▶ **Your instructions**
Please filter the data down to the lines that include the word "скобка" and copy them.

>>>>>

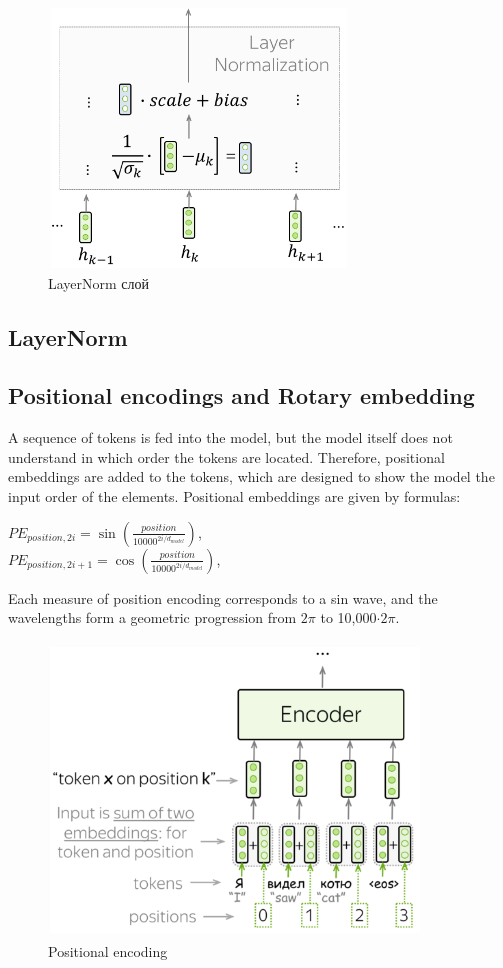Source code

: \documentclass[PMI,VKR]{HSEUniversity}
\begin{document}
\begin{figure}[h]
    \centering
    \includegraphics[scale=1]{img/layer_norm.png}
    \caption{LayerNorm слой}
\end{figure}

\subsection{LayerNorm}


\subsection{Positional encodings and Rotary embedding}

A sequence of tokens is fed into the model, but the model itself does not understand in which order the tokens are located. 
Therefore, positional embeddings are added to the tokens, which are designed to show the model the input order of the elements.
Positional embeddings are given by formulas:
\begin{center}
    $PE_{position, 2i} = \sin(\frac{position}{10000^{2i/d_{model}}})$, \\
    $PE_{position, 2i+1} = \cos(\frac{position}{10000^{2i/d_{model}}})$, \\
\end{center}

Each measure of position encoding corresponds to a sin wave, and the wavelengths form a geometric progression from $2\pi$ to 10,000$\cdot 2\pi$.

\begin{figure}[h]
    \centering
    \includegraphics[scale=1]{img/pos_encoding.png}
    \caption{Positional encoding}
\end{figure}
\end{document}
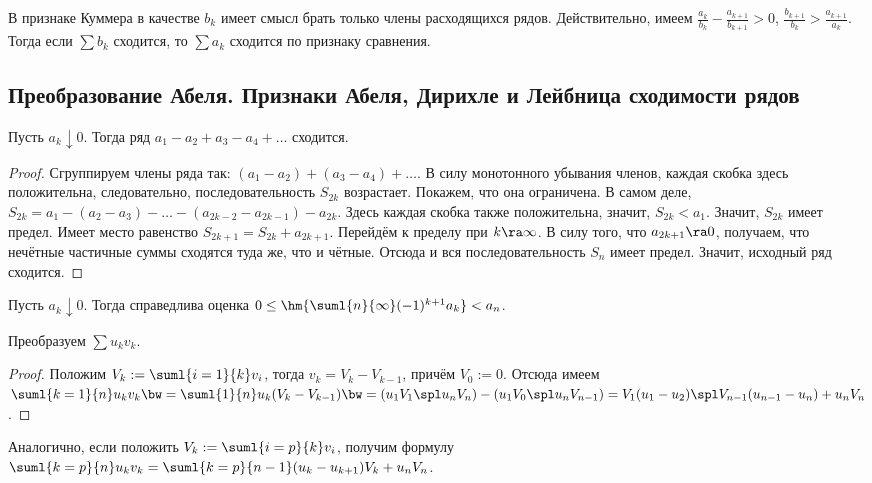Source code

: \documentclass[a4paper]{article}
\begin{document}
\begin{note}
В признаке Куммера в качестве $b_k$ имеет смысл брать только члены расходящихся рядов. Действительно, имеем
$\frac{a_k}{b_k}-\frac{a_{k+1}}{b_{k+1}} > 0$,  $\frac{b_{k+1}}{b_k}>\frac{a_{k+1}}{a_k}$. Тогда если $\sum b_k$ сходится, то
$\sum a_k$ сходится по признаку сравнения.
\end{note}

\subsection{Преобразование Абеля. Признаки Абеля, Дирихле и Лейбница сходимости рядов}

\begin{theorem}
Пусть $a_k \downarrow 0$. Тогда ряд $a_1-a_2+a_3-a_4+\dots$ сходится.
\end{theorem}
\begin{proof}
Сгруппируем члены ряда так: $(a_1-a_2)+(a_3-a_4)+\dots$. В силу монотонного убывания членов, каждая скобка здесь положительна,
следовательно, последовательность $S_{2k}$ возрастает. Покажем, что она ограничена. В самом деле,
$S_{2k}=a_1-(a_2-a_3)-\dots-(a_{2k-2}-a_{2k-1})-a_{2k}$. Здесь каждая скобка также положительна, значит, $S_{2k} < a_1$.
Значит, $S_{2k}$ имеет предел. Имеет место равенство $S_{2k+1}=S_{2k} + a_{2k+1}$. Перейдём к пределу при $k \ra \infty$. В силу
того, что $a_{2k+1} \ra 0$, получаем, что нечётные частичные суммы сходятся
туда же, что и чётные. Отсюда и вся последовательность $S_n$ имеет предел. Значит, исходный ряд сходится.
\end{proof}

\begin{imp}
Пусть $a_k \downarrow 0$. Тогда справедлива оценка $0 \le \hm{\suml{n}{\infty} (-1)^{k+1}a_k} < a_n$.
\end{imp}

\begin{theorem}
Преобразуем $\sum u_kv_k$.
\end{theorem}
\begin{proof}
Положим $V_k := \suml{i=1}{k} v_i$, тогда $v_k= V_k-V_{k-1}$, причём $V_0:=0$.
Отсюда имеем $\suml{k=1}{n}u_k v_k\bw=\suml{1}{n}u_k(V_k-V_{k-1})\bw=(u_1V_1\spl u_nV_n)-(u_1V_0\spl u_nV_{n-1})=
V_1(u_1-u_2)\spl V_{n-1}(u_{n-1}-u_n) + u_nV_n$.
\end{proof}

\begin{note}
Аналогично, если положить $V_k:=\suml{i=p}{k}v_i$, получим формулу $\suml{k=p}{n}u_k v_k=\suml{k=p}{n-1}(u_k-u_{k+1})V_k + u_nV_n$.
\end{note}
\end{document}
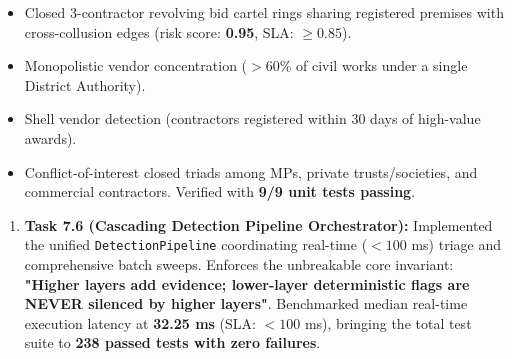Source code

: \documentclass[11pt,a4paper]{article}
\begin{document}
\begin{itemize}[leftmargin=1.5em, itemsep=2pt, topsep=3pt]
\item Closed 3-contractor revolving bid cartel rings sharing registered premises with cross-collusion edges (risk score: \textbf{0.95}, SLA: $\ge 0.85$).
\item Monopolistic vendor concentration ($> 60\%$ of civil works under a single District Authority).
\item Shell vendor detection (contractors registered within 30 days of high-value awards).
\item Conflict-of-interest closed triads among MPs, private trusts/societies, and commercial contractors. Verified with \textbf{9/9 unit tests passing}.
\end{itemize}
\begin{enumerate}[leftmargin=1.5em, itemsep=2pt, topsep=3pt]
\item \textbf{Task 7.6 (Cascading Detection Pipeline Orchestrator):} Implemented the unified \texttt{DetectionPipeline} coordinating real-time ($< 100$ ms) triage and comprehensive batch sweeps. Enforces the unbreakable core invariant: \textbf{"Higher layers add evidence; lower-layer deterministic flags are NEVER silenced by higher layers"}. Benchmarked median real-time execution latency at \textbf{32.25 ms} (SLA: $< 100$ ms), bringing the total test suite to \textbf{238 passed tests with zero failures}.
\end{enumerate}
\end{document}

<<<<<

▶ **Answer section**
Сгруппируем члены ряда так: $(a_1-a_2)+(a_3-a_4)+\dots$. В силу монотонного убывания членов, каждая скобка здесь положительна,
$S_{2k}=a_1-(a_2-a_3)-\dots-(a_{2k-2}-a_{2k-1})-a_{2k}$. Здесь каждая скобка также положительна, значит, $S_{2k} < a_1$.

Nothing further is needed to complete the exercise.